I think it is okay to grieve because it too is a part of the process of growth. However, if I hold on to how I feel I deserved a more respectable conclusion to the relationship, I suffer because I am never going to get it. Was Mr. Irish Exit having dreams about being left stranded at parties? Probably not. He was likely too busy preparing to deliver a lame ending to the next person—romantically, professionally, or otherwise. That is him, his behavior, and his business.

I acknowledge the pain of feeling left behind and I also acknowledge that I sprung from that relationship, dripping with lessons (that’s what we, appropriately, called it in therapy—”dripping with lessons”). That is what is most pertinent to me and my evolution.

Continuing to grow and uncover the positive sides of working through things requires consistent work.

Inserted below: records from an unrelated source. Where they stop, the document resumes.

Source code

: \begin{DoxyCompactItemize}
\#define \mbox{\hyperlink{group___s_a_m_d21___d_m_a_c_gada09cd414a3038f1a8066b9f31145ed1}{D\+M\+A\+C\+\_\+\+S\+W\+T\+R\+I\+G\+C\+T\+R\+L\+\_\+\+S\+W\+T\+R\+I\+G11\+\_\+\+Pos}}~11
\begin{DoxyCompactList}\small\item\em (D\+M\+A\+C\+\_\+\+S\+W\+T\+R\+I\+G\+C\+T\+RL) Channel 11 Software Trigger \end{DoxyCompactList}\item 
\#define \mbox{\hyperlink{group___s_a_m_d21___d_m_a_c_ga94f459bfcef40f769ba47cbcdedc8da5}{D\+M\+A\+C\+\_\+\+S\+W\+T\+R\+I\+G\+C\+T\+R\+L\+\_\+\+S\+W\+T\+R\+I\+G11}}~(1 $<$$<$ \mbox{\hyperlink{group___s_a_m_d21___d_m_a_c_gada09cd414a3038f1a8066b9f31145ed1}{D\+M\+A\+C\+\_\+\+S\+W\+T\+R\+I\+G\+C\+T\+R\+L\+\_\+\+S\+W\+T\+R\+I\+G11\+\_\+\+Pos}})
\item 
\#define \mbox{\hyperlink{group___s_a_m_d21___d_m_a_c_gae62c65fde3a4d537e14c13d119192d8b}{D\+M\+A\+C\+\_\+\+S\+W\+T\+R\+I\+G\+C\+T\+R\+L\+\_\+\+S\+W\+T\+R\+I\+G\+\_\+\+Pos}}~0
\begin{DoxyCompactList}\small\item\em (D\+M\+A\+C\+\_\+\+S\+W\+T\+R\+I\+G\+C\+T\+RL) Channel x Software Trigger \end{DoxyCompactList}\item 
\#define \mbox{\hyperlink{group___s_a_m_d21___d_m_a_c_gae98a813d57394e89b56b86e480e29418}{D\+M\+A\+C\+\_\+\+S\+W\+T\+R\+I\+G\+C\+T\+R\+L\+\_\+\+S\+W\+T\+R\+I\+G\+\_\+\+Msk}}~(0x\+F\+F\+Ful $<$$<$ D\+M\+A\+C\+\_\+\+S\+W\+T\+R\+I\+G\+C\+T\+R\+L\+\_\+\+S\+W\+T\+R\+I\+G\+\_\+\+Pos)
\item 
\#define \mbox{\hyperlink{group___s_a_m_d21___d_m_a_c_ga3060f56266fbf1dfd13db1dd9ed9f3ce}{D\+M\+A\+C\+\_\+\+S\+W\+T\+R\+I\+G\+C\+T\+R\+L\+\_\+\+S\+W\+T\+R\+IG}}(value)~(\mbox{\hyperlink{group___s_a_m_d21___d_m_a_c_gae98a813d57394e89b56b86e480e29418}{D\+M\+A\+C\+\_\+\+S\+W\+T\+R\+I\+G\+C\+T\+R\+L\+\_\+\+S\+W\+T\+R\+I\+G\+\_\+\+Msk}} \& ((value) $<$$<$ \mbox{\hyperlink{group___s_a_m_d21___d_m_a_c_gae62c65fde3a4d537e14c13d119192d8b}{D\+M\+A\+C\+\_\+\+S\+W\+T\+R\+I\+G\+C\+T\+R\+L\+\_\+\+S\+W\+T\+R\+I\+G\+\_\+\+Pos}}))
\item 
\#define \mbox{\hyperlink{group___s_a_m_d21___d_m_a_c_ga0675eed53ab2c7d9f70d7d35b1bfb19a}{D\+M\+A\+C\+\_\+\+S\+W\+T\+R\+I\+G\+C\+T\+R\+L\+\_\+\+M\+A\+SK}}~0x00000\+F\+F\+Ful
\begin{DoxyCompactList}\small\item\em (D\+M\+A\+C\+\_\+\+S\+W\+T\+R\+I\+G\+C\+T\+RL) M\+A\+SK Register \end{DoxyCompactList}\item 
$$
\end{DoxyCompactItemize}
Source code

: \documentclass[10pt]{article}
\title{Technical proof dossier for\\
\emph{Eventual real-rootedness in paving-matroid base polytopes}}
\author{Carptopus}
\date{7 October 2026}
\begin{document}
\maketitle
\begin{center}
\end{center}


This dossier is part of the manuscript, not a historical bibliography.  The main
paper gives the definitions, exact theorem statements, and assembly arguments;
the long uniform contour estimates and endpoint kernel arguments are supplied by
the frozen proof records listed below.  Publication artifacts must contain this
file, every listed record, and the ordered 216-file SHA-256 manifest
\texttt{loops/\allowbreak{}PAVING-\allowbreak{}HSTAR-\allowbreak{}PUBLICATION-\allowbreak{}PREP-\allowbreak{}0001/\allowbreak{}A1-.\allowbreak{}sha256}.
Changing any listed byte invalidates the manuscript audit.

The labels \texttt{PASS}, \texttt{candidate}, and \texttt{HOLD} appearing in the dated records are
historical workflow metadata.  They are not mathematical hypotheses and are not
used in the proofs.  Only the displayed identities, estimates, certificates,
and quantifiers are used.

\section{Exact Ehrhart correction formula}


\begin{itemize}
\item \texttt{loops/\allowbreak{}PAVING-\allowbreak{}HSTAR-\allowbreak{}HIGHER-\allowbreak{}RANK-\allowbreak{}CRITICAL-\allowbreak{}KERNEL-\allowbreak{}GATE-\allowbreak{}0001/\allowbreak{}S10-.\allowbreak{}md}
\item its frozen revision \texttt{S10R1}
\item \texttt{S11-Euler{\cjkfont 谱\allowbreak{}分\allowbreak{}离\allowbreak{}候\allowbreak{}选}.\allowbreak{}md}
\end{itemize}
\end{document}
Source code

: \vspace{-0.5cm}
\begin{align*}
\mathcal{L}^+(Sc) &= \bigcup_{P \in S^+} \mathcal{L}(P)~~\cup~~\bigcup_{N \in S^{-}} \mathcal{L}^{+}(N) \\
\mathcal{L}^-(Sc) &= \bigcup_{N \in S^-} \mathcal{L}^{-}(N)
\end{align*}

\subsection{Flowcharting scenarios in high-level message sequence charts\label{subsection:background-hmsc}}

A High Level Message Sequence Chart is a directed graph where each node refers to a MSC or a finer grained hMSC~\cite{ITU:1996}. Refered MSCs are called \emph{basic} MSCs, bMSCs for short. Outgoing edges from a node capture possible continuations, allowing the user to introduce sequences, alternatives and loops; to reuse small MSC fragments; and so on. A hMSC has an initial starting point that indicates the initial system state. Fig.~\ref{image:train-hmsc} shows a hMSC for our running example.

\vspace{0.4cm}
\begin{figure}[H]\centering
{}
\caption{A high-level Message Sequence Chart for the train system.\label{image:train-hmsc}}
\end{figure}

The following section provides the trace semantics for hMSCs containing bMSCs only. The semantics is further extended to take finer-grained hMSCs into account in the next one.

It’s not void of sadness or disappointment. It has ups and downs and dreams on repeat. It consists of some rough meditation practices and pangs of sadness when my day in history flashes across my iPhone.

It is also filled with more informed choices and more often. In those more frequent moments comes a feeling of lightness. Another side of facing my stuff.

And eventually, with it might come dreams of perusing a dessert table without worry of who has escaped out the back door—because I ain’t afraid of no ghost.